His impediments are all in travelling trim—but a few necessary articles having been unpacked, and a shilling tossed upon the strapped portmanteau ensures it, with the lot, speedy descent down the lift.

A single pipe of Mr Trafford’s silver whistle brings a cab to the Langham entrance in twenty seconds time; and in twenty more a traveller’s luggage however heavy is slung to the top, with the lighter articles stowed inside.

His departure so accelerated, Captain Ryecroft—who had already settled his bill—is soon seated in the cab, and carried off.

But despatch ends on leaving the Langham. The cab being a four-wheeler crawls along like a tortoise. Fortunately for the fare he is in no haste now; instead will be too early for the Folkestone train. He only wanted to get away from the scene of that ceremony, so disagreeably suggestive.

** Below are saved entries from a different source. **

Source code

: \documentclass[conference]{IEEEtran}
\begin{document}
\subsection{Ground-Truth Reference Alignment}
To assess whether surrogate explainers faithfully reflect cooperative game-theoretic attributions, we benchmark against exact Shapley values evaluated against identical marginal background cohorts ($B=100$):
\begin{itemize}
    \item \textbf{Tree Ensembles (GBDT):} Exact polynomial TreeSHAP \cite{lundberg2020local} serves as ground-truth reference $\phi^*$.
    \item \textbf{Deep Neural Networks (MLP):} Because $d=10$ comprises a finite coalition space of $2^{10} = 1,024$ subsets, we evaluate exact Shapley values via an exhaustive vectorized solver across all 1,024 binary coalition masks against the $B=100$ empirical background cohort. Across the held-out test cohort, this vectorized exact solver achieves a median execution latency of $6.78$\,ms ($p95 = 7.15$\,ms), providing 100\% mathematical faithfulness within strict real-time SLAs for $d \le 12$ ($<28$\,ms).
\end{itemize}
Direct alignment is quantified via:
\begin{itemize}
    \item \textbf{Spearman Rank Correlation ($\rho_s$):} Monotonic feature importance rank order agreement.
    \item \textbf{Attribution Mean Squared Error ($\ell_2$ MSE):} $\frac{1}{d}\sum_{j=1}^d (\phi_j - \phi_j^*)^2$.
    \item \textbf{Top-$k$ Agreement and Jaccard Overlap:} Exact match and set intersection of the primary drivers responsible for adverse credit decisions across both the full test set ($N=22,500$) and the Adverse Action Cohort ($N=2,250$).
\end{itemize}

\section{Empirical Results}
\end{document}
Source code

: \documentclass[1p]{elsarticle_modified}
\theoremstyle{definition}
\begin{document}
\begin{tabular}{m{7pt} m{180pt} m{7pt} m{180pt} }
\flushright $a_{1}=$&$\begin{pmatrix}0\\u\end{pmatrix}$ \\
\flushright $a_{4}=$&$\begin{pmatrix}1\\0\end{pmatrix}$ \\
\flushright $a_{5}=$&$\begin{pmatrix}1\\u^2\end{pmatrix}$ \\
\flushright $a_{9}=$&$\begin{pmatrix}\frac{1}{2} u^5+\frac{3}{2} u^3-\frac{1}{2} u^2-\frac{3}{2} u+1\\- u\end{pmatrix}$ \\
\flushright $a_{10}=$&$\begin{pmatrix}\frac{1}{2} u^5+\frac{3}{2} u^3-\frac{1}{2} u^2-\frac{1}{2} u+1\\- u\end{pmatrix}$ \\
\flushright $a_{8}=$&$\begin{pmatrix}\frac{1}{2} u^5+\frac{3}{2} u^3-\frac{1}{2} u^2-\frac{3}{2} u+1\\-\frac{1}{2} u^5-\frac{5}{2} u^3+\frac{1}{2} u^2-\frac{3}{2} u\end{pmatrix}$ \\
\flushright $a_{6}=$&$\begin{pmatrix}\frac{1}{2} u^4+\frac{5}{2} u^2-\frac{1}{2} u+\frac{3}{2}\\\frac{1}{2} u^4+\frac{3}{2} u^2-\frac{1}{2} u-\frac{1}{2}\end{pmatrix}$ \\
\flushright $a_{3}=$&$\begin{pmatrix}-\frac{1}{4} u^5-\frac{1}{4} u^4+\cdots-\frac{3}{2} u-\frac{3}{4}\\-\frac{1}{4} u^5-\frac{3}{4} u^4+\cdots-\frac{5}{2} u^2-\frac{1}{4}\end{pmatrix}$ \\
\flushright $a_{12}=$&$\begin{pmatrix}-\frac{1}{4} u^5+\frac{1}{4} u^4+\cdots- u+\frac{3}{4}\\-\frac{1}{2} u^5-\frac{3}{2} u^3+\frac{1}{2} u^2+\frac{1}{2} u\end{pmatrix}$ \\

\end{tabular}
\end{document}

Shut up, imprisoned, in the plush-lined vehicle, shabby, and not over clean, he endeavours to beguile time by gazing out at the shop windows. The hour is too early for Regent Street promenaders. Some distraction, if not amusement, he derives from his “cabby’s” arms; these working to and fro as if the man were rowing a boat. In burlesque it reminds him of the Wye, and his waterman Wingate!

But just then something else recalls the western river, not ludicrously, but with another twinge of pain. The cab is passing through Leicester Square, one of the lungs of London, long diseased, and in process of being doctored. It is beset with hoardings, plastered against which are huge posters of the advertising kind. Several of them catch the eye of Captain Ryecroft, but only one holds it, causing him the sensation described. It is the announcement of a grand concert to be given at the St. James’s Hall, for some charitable purpose of Welsh speciality. Programme with list of performers. At their head in largest lettering the queen of the eisteddfod:—

Edith Wynne!

To him in the cab now a name of galling reminiscence, notwithstanding the difference of orthography. It seems like a Nemesis pursuing him!

He grasps the leathern strap, and letting down the ill-fitting sash with a clatter, cries out to the cabman,—

“Drive on, Jarvey, or I’ll be late for my train! A shilling extra for time.”

If cabby’s arms sparred slowly before, they now work as though he were engaged in catching flies; and with their quickened action, aided by several cuts of a thick-thonged whip, the Rosinante goes rattling through the narrow defile of Heming’s Row, down King William Street, and across the Strand into the Charing Cross station.